Maryknoll Fr. Roy Bourgeois, who concelebrated a Mass at a women's ordination ceremony earlier this month, has met with leaders of his religious community, calling the meeting "productive." At the same time, Bourgeois told his superiors he did not recant his actions and urged a continuing dialogue about the place of women in the church.

In a phone interview Aug. 19, Bourgeois said that he and Maryknoll leadership, including Superior General Fr. John Sivalon, had agreed that in the future they would engage in "collective discernment" over issues of justice, including the role of women in the church.

Maryknoll spokeswoman Betsey Guest said Bourgeois and Maryknoll leadership released a joint statement following their meeting that states, "An investigation has been carried out as to the true facts of the August 9 event in Lexington, Ky., A report of that investigation will be sent to the Congregation for the Doctrine of the Faith in Rome.

Maryknoll Fr. Roy Bourgeois, founder of SOA Watch, outside a congressional office building in Washington in 2007
Photo by Paul Haring

In the meantime, Fr. Bourgeois has received a canonical warning." Bourgeois concelebrated and preached at the ordination of Janice Sevre-Duszynska, a longtime peace activist and advocate of women's ordination.

Bourgeois said in the interview that his superiors warned him not to participate in similar events in the future. He said he had no plans to attend another ordination, nor did he have an invitation to do so.

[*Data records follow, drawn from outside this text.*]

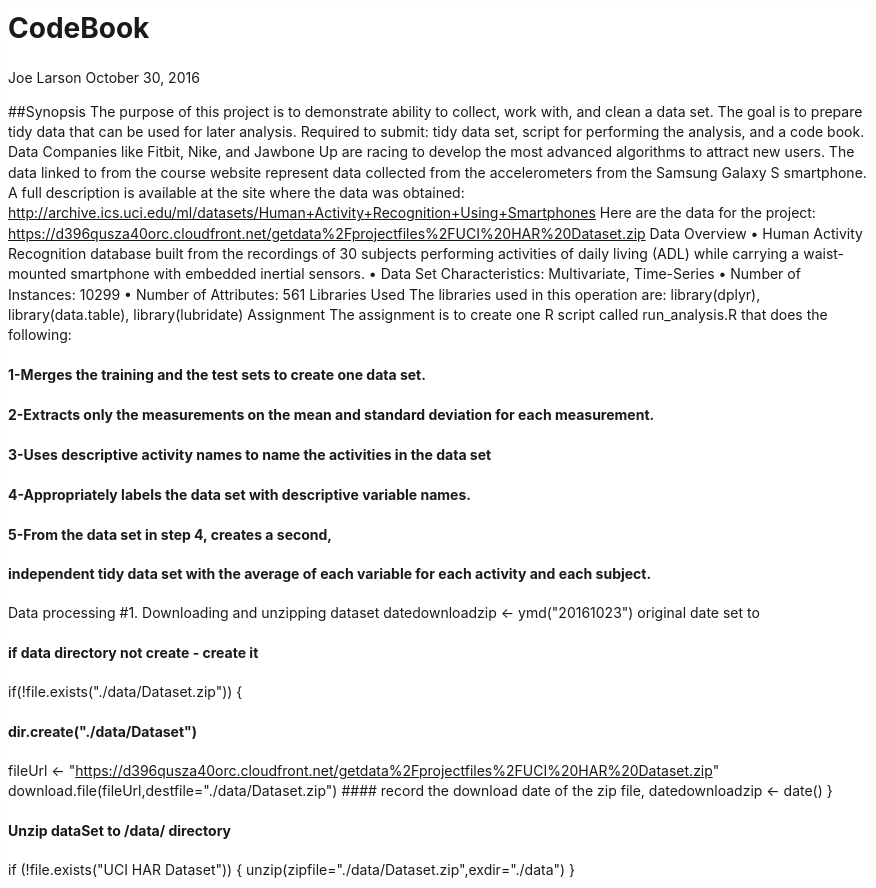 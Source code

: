 # CodeBook
Joe Larson
October 30, 2016



##Synopsis
The purpose of this project is to demonstrate ability to collect, work with, and clean a data set. The goal is to prepare tidy data that can be used for later analysis. Required to submit: tidy data set, script for performing the analysis, and a code book.
Data
Companies like Fitbit, Nike, and Jawbone Up are racing to develop the most advanced algorithms to attract new users. The data linked to from the course website represent data collected from the accelerometers from the Samsung Galaxy S smartphone. A full description is available at the site where the data was obtained:
http://archive.ics.uci.edu/ml/datasets/Human+Activity+Recognition+Using+Smartphones
Here are the data for the project:
https://d396qusza40orc.cloudfront.net/getdata%2Fprojectfiles%2FUCI%20HAR%20Dataset.zip
Data Overview
•	Human Activity Recognition database built from the recordings of 30 subjects performing activities of daily living (ADL) while carrying a waist-mounted smartphone with embedded inertial sensors.
•	Data Set Characteristics: Multivariate, Time-Series
•	Number of Instances: 10299
•	Number of Attributes: 561
Libraries Used
The libraries used in this operation are:  library(dplyr), library(data.table), library(lubridate) 
Assignment
The assignment is to create one R script called run_analysis.R that does the following:
#### 1-Merges the training and the test sets to create one data set.
#### 2-Extracts only the measurements on the mean and standard deviation for each measurement.
#### 3-Uses descriptive activity names to name the activities in the data set
#### 4-Appropriately labels the data set with descriptive variable names.
#### 5-From the data set in step 4, creates a second, 
####   independent tidy data set with the average of each variable for each activity and each subject. 
Data processing
#1. Downloading and unzipping dataset
datedownloadzip <- ymd("20161023") original date set to
#### if data directory not create  - create it
if(!file.exists("./data/Dataset.zip"))
   {
####   dir.create("./data/Dataset")
   fileUrl <- "https://d396qusza40orc.cloudfront.net/getdata%2Fprojectfiles%2FUCI%20HAR%20Dataset.zip"
   download.file(fileUrl,destfile="./data/Dataset.zip")
      #### record the download date of the zip file, 
   datedownloadzip <- date()
}
#### Unzip dataSet to /data/ directory
if (!file.exists("UCI HAR Dataset")) 
   { 
   unzip(zipfile="./data/Dataset.zip",exdir="./data")
   }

"Contrary to popular understanding, participants in the ceremony, such as Father Bourgeois, were not automatically excommunicated," the statement said.

Bourgeois said he felt strong support from his community but has no idea how Rome will respond.

The priest, known best for his advocacy of Christian non-violence and attempts to close the international school for military training at Ft. Benning, Ga., said that during the discussion with a four-member leadership team he urged the order to continue a dialogue about the place of women in the church.

Bourgeois considers the exclusion of women from ordination an injustice and one rooted in the fact that "the interpretation of the teachings of Jesus, over time, has been controlled exclusively by men."

He said he told the order, "I wish it were possible to work on issues of peace and justice and not upset anyone." But, he said, others like Gandhi, Martin Luther King and César Chavez "have all shown us that when you work on these issues of peace and justice there are consequences."

Even so, he said, Maryknoll and other men's orders should be "open enough" and "have courage enough" to discuss the matter with women. "We don't have to start ordaining women, but can we at least invite women in and just listen? Can we shut up long enough to hear their stories, their experiences of being marginalized in the church? Can we hear the pain they feel?"

At one point, he said, he asked the leadership group, "What do we say to Janice and other women who say they are called by God to be priests?"

The question, he said, went unanswered.

Bourgeois said he knows that the Vatican could come down with a more severe penalty. And if Vatican authorities should say he's excommunicated? "I would be very very sad. I've been a Maryknoll priest for 36 years. But if Rome came down with the ax? I'd have to embrace it," he said.